At the other end of the artisanal-shopping spectrum is its urban counterpart: Western Avenue Studios, a former textile mill in Lowell, Massachusetts. The enormous space is home to 250 artist studios with another 50 live-work spaces that open their doors to the public during monthly Open Studio events. With a coffee bar, brewery, gallery, and food trucks, it’s like an art carnival packed into an industrial space.
Let’s duck inside for a closer look.
Spotlight: Western Avenue Studios in Lowell, Massachusetts
Surely this is what the creative brain looks like, spread over 265,000 square feet.
It’s practically impossible to visualize this amount of space until you see it: a mountain of brick, a massive sign proclaiming Western Avenue Studios, in an industrial neighborhood in the city of Lowell. Unfolding alongside the Pawtucket Canal (a watery antique completed in 1796), this five-building complex could fill four football fields. It could also win an award for most creative repurposing of a former textile mill.

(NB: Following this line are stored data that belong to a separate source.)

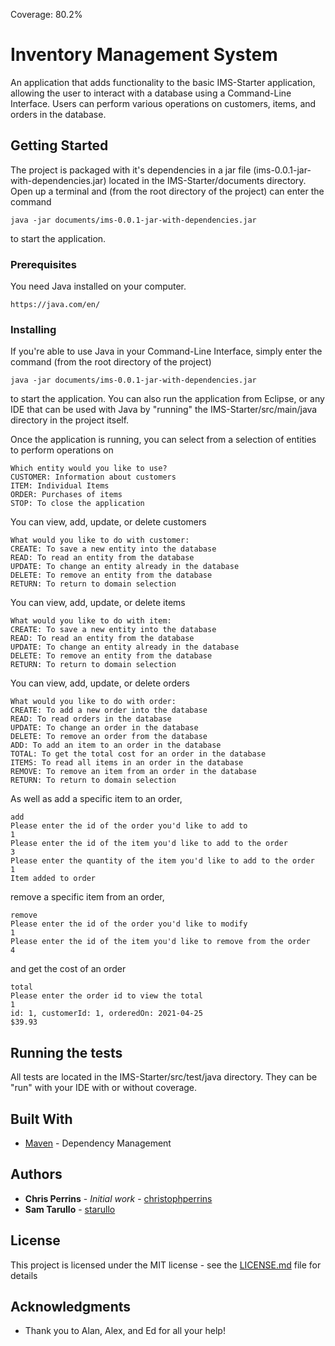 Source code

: Coverage: 80.2%
# Inventory Management System

An application that adds functionality to the basic IMS-Starter application, allowing the user to interact with a database using a Command-Line Interface. Users can perform various operations on customers, items, and orders in the database.

## Getting Started

The project is packaged with it's dependencies in a jar file (ims-0.0.1-jar-with-dependencies.jar) located in the IMS-Starter/documents directory. Open up a terminal and (from the root directory of the project) can enter the command
```
java -jar documents/ims-0.0.1-jar-with-dependencies.jar
```
to start the application.

### Prerequisites

You need Java installed on your computer.

```
https://java.com/en/
```

### Installing

If you're able to use Java in your Command-Line Interface, simply enter the command (from the root directory of the project)

```
java -jar documents/ims-0.0.1-jar-with-dependencies.jar
```

to start the application. You can also run the application from Eclipse, or any IDE that can be used with Java by "running" the IMS-Starter/src/main/java directory in the project itself.

Once the application is running, you can select from a selection of entities to perform operations on

```
Which entity would you like to use?
CUSTOMER: Information about customers
ITEM: Individual Items
ORDER: Purchases of items
STOP: To close the application
```

You can view, add, update, or delete customers
```
What would you like to do with customer:
CREATE: To save a new entity into the database
READ: To read an entity from the database
UPDATE: To change an entity already in the database
DELETE: To remove an entity from the database
RETURN: To return to domain selection
```

You can view, add, update, or delete items

```
What would you like to do with item:
CREATE: To save a new entity into the database
READ: To read an entity from the database
UPDATE: To change an entity already in the database
DELETE: To remove an entity from the database
RETURN: To return to domain selection
```

You can view, add, update, or delete orders

```
What would you like to do with order:
CREATE: To add a new order into the database
READ: To read orders in the database
UPDATE: To change an order in the database
DELETE: To remove an order from the database
ADD: To add an item to an order in the database
TOTAL: To get the total cost for an order in the database
ITEMS: To read all items in an order in the database
REMOVE: To remove an item from an order in the database
RETURN: To return to domain selection
```
As well as add a specific item to an order,

```
add
Please enter the id of the order you'd like to add to
1
Please enter the id of the item you'd like to add to the order
3
Please enter the quantity of the item you'd like to add to the order
1
Item added to order
```

remove a specific item from an order,

```
remove
Please enter the id of the order you'd like to modify
1
Please enter the id of the item you'd like to remove from the order
4
```

and get the cost of an order

```
total
Please enter the order id to view the total
1
id: 1, customerId: 1, orderedOn: 2021-04-25
$39.93
```


## Running the tests

All tests are located in the IMS-Starter/src/test/java directory. They can be "run" with your IDE with or without coverage.

## Built With

* [Maven](https://maven.apache.org/) - Dependency Management

## Authors

* **Chris Perrins** - *Initial work* - [christophperrins](https://github.com/christophperrins)
* **Sam Tarullo** - [starullo](https://github.com/starullo)

## License

This project is licensed under the MIT license - see the [LICENSE.md](LICENSE.md) file for details 

## Acknowledgments

* Thank you to Alan, Alex, and Ed for all your help!
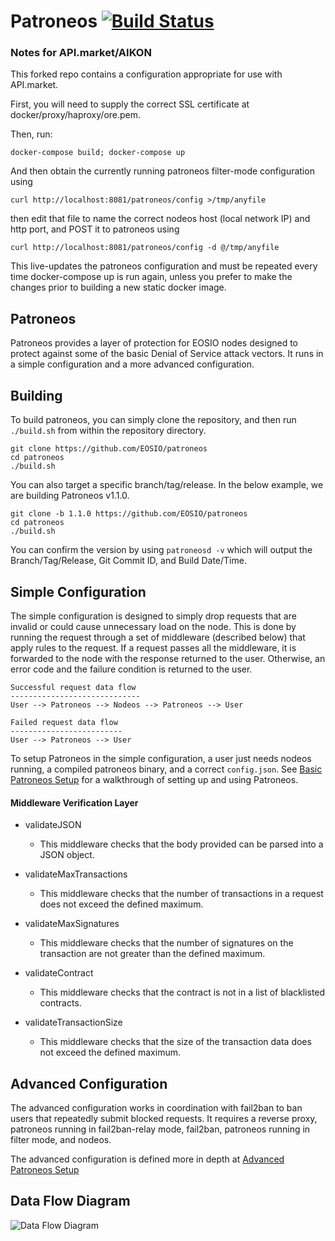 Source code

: # Patroneos [![Build Status](https://travis-ci.org/EOSIO/patroneos.svg?branch=master)](https://travis-ci.org/EOSIO/patroneos)

### Notes for API.market/AIKON
This forked repo contains a configuration appropriate for use with API.market.

First, you will need to supply the correct SSL certificate at docker/proxy/haproxy/ore.pem.

Then, run:

```
docker-compose build; docker-compose up
```

And then obtain the currently running patroneos filter-mode configuration using 

```
curl http://localhost:8081/patroneos/config >/tmp/anyfile
```
then edit that file to name the correct nodeos host (local network IP) and http port, and POST it to patroneos using

```
curl http://localhost:8081/patroneos/config -d @/tmp/anyfile
```
This live-updates the patroneos configuration and must be repeated every time docker-compose up is run again, unless you prefer to make the changes prior to building a new static docker image.


## Patroneos
Patroneos provides a layer of protection for EOSIO nodes designed to protect against some of the basic Denial of Service attack vectors. It runs in a simple configuration and a more advanced configuration.

## Building
To build patroneos, you can simply clone the repository, and then run `./build.sh` from within the repository directory.

```
git clone https://github.com/EOSIO/patroneos
cd patroneos
./build.sh
```

You can also target a specific branch/tag/release. In the below example, we are building Patroneos v1.1.0.
```
git clone -b 1.1.0 https://github.com/EOSIO/patroneos
cd patroneos
./build.sh
```

You can confirm the version by using `patroneosd -v` which will output the Branch/Tag/Release, Git Commit ID, and Build Date/Time.

## Simple Configuration
The simple configuration is designed to simply drop requests that are invalid or could cause unnecessary load on the node. This is done by running the request through a set of middleware (described below) that apply rules to the request. If a request passes all the middleware, it is forwarded to the node with the response returned to the user. Otherwise, an error code and the failure condition is returned to the user.

```
Successful request data flow
-----------------------------
User --> Patroneos --> Nodeos --> Patroneos --> User
```
```
Failed request data flow
-------------------------
User --> Patroneos --> User
```

To setup Patroneos in the simple configuration, a user just needs nodeos running, a compiled patroneos binary, and a correct `config.json`. See [Basic Patroneos Setup](TUTORIAL-SIMPLE.md) for a walkthrough of setting up and using Patroneos.

#### Middleware Verification Layer

* validateJSON
    * This middleware checks that the body provided can be parsed into a JSON object.

* validateMaxTransactions
    * This middleware checks that the number of transactions in a request does not exceed the defined maximum.

* validateMaxSignatures
    * This middleware checks that the number of signatures on the transaction are not greater than the defined maximum.

* validateContract
    * This middleware checks that the contract is not in a list of blacklisted contracts.

* validateTransactionSize
    * This middleware checks that the size of the transaction data does not exceed the defined maximum.

## Advanced Configuration
The advanced configuration works in coordination with fail2ban to ban users that repeatedly submit blocked requests. It requires a reverse proxy, patroneos running in fail2ban-relay mode, fail2ban, patroneos running in filter mode, and nodeos.

The advanced configuration is defined more in depth at [Advanced Patroneos Setup](TUTORIAL-ADVANCED.md)

## Data Flow Diagram

![Data Flow Diagram](patroneos-diagram.png "Patroneos Data Flow Diagram")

More than 350 artists work or live here, in affordable spaces. It’s an incubator where painting, pottery, jewelry, glasswork, clothing, wood, mixed-media, you-name-it, flow out of studios and into the halls. Even the Tiny Arms café infuses art into its small, tasty menu and cheery pottery, with tables and chairs on full view beyond loading-dock doors, raised up on this steamy summer day.
At least once a month, the Western Avenue studio doors are flung open, and the public gets to explore five floors of creative work, visiting makers in their studios, shopping an extraordinary array of crafts. Wander at will or take one of eight self-guided tours. Duck into the Loading Dock Gallery, filled with juried items. When you’re ready for a pick-me-up, there’s Navigation Brewing Company, or assorted food trucks, like the Plantiful Food Trailer, with a veggie sushi bowl and homemade lemon-lavender seltzer to stoke you up.

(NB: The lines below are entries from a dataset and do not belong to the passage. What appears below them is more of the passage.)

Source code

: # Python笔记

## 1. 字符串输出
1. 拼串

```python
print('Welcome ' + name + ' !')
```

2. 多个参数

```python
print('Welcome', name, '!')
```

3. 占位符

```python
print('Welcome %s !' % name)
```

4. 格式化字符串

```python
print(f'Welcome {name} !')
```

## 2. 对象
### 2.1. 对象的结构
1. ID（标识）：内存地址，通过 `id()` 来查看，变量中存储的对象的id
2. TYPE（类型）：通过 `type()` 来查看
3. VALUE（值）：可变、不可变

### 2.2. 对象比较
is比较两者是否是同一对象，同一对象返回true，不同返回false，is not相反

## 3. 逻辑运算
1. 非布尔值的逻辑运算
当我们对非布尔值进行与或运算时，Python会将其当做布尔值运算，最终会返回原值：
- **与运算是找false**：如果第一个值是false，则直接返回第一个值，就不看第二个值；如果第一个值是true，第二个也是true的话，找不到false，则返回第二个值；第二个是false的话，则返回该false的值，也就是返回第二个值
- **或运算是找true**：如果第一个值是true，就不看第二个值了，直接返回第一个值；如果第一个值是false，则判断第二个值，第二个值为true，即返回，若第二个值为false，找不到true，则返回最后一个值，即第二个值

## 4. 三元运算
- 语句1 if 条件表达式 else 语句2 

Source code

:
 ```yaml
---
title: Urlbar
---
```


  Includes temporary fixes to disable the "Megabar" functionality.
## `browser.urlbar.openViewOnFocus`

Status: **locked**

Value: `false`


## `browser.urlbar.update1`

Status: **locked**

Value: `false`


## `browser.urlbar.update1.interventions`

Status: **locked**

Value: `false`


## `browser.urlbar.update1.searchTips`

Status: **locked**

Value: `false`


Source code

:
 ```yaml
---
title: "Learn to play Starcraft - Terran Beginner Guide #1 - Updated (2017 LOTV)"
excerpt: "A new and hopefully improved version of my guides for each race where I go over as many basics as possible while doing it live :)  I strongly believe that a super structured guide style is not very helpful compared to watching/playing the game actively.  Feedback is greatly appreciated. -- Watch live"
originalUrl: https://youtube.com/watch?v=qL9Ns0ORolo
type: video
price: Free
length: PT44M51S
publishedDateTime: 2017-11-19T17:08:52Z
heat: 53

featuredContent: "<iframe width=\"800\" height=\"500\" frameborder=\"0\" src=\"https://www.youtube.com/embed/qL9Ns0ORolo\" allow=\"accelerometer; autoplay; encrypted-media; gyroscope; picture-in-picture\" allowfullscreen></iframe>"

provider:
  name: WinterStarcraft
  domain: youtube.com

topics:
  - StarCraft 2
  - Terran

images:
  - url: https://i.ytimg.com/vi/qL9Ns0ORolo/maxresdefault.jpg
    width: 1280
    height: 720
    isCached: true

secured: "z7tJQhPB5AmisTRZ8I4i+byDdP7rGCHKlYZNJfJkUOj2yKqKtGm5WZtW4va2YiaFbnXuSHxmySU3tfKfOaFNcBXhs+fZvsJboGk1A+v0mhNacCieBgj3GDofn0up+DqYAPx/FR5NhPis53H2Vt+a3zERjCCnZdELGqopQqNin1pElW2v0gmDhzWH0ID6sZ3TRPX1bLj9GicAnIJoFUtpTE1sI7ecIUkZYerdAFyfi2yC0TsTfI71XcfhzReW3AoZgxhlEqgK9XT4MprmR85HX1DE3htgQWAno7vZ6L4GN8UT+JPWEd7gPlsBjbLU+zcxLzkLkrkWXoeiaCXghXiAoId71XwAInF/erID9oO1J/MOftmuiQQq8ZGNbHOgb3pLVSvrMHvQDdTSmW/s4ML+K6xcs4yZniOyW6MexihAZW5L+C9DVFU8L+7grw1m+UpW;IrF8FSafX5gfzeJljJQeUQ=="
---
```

Impossible to predict what you’ll encounter.…
“Would you like to buy a bookmark?”
I’ve just climbed down a flight of industrial stairs (there are elevators, too) to start at the beginning, on Floor 1, one story below the entrance. And here I encounter siblings Melinda, David, and Shmuel—young entrepreneurs who are eager to share their work, and excited when I buy three. Then they take me to meet their mother, Queen Allotey-Pappoe, who is standing in her gallery, surrounded by the colors of Ghana and the vibrant clothes she makes from them. She is tweaking the Manye (translates to “Queen”) vest a customer is trying on, and it’s probably safe to say this woman has never worn anything quite so full of joy.
“I’ve been dressing women as long as I can remember!” says Allotey-Pappoe, the creative director of her clothing line, Queen Adeline. Her “wearable art” is steeped in sustainability: “I want to help reduce waste in closets, and I only use 100 percent cotton,” she emphasizes. Fabrics that her mother buys in Ghana, and brings to her. “I ask for one thing, she comes with something else,” Allotey-Pappoe nods her head. “And she’s always right!”

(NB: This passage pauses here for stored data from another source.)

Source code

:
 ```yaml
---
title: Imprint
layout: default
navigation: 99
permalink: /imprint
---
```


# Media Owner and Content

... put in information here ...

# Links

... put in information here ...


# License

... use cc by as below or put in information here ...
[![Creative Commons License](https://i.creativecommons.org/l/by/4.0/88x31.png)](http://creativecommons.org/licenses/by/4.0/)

The clothes are electrifying. A celebration of women as birds of paradise, capable of wearing magenta geometrics, melon-colored pinwheels, indigo dots in rippling circles. “I express myself in color and print,” she says. The silhouettes are timeless, with pockets “to hide our sins.” She pauses for effect: “And for lipstick!” She is the self-appointed Chief Joy Officer at the studios, even on bad days, because “that energy works for itself. That same energy picks me up!”
Back in the hallway, I set off down a corridor that reminds me of a village street, with alleyways spinning off in different directions. A medieval township of creatives. Who lives behind this door? Or this one?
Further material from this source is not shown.